* Exercise directions *
Without changing a character, output all of the records.

* Entries shown *
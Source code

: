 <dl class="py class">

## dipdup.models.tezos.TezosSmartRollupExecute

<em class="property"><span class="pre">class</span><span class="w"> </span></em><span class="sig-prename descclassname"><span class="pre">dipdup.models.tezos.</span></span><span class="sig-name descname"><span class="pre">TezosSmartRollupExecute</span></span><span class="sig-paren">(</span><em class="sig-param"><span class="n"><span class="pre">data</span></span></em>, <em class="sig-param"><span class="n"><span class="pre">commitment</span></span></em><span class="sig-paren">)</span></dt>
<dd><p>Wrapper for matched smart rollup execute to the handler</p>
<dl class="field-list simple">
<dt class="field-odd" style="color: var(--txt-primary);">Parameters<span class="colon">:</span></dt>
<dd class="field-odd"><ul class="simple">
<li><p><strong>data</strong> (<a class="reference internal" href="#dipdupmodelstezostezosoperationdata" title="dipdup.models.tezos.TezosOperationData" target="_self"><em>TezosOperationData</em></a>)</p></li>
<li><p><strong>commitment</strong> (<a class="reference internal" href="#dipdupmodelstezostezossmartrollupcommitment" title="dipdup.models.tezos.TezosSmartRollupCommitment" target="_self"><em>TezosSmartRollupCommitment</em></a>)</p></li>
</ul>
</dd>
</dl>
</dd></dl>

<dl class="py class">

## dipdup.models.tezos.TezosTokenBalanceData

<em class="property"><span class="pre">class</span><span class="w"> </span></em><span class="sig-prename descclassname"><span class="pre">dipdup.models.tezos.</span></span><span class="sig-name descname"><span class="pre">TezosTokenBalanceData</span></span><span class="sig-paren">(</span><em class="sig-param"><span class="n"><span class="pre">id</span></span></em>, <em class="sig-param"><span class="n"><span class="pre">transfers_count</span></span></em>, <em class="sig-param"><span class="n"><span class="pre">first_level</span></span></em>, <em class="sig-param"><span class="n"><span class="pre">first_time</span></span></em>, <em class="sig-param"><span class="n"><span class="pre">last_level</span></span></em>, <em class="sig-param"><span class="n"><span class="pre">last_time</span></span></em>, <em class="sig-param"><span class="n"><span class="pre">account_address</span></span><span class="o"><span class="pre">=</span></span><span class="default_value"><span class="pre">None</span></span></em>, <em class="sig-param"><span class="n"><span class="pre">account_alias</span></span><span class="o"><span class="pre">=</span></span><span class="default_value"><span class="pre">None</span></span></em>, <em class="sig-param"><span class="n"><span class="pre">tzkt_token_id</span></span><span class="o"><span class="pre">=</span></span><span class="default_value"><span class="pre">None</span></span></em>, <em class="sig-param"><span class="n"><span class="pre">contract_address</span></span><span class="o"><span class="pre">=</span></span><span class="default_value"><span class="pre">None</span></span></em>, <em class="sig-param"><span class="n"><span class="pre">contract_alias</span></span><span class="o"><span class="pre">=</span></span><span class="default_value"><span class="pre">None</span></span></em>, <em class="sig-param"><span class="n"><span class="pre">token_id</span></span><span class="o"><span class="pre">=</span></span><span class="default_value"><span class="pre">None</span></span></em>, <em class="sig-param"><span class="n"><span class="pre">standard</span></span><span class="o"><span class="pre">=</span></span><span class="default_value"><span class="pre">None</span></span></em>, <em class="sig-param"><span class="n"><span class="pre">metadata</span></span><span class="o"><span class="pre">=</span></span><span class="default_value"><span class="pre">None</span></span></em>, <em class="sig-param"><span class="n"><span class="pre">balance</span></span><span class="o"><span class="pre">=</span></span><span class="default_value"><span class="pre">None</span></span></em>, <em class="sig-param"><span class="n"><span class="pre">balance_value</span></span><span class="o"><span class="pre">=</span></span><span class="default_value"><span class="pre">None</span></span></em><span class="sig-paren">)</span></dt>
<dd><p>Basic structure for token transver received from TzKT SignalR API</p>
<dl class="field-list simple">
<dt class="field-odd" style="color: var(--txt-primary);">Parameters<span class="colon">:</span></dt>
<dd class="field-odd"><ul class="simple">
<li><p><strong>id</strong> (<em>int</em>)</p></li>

* Exercise result *
Source code

: <dl class="py class">

## dipdup.models.tezos.TezosSmartRollupExecute

<em class="property"><span class="pre">class</span><span class="w"> </span></em><span class="sig-prename descclassname"><span class="pre">dipdup.models.tezos.</span></span><span class="sig-name descname"><span class="pre">TezosSmartRollupExecute</span></span><span class="sig-paren">(</span><em class="sig-param"><span class="n"><span class="pre">data</span></span></em>, <em class="sig-param"><span class="n"><span class="pre">commitment</span></span></em><span class="sig-paren">)</span></dt>
<dd><p>Wrapper for matched smart rollup execute to the handler</p>
<dl class="field-list simple">
<dt class="field-odd" style="color: var(--txt-primary);">Parameters<span class="colon">:</span></dt>
<dd class="field-odd"><ul class="simple">
<li><p><strong>data</strong> (<a class="reference internal" href="#dipdupmodelstezostezosoperationdata" title="dipdup.models.tezos.TezosOperationData" target="_self"><em>TezosOperationData</em></a>)</p></li>
<li><p><strong>commitment</strong> (<a class="reference internal" href="#dipdupmodelstezostezossmartrollupcommitment" title="dipdup.models.tezos.TezosSmartRollupCommitment" target="_self"><em>TezosSmartRollupCommitment</em></a>)</p></li>
</ul>
</dd>
</dl>
</dd></dl>

<dl class="py class">

## dipdup.models.tezos.TezosTokenBalanceData

<em class="property"><span class="pre">class</span><span class="w"> </span></em><span class="sig-prename descclassname"><span class="pre">dipdup.models.tezos.</span></span><span class="sig-name descname"><span class="pre">TezosTokenBalanceData</span></span><span class="sig-paren">(</span><em class="sig-param"><span class="n"><span class="pre">id</span></span></em>, <em class="sig-param"><span class="n"><span class="pre">transfers_count</span></span></em>, <em class="sig-param"><span class="n"><span class="pre">first_level</span></span></em>, <em class="sig-param"><span class="n"><span class="pre">first_time</span></span></em>, <em class="sig-param"><span class="n"><span class="pre">last_level</span></span></em>, <em class="sig-param"><span class="n"><span class="pre">last_time</span></span></em>, <em class="sig-param"><span class="n"><span class="pre">account_address</span></span><span class="o"><span class="pre">=</span></span><span class="default_value"><span class="pre">None</span></span></em>, <em class="sig-param"><span class="n"><span class="pre">account_alias</span></span><span class="o"><span class="pre">=</span></span><span class="default_value"><span class="pre">None</span></span></em>, <em class="sig-param"><span class="n"><span class="pre">tzkt_token_id</span></span><span class="o"><span class="pre">=</span></span><span class="default_value"><span class="pre">None</span></span></em>, <em class="sig-param"><span class="n"><span class="pre">contract_address</span></span><span class="o"><span class="pre">=</span></span><span class="default_value"><span class="pre">None</span></span></em>, <em class="sig-param"><span class="n"><span class="pre">contract_alias</span></span><span class="o"><span class="pre">=</span></span><span class="default_value"><span class="pre">None</span></span></em>, <em class="sig-param"><span class="n"><span class="pre">token_id</span></span><span class="o"><span class="pre">=</span></span><span class="default_value"><span class="pre">None</span></span></em>, <em class="sig-param"><span class="n"><span class="pre">standard</span></span><span class="o"><span class="pre">=</span></span><span class="default_value"><span class="pre">None</span></span></em>, <em class="sig-param"><span class="n"><span class="pre">metadata</span></span><span class="o"><span class="pre">=</span></span><span class="default_value"><span class="pre">None</span></span></em>, <em class="sig-param"><span class="n"><span class="pre">balance</span></span><span class="o"><span class="pre">=</span></span><span class="default_value"><span class="pre">None</span></span></em>, <em class="sig-param"><span class="n"><span class="pre">balance_value</span></span><span class="o"><span class="pre">=</span></span><span class="default_value"><span class="pre">None</span></span></em><span class="sig-paren">)</span></dt>
<dd><p>Basic structure for token transver received from TzKT SignalR API</p>
<dl class="field-list simple">
<dt class="field-odd" style="color: var(--txt-primary);">Parameters<span class="colon">:</span></dt>
<dd class="field-odd"><ul class="simple">
<li><p><strong>id</strong> (<em>int</em>)</p></li>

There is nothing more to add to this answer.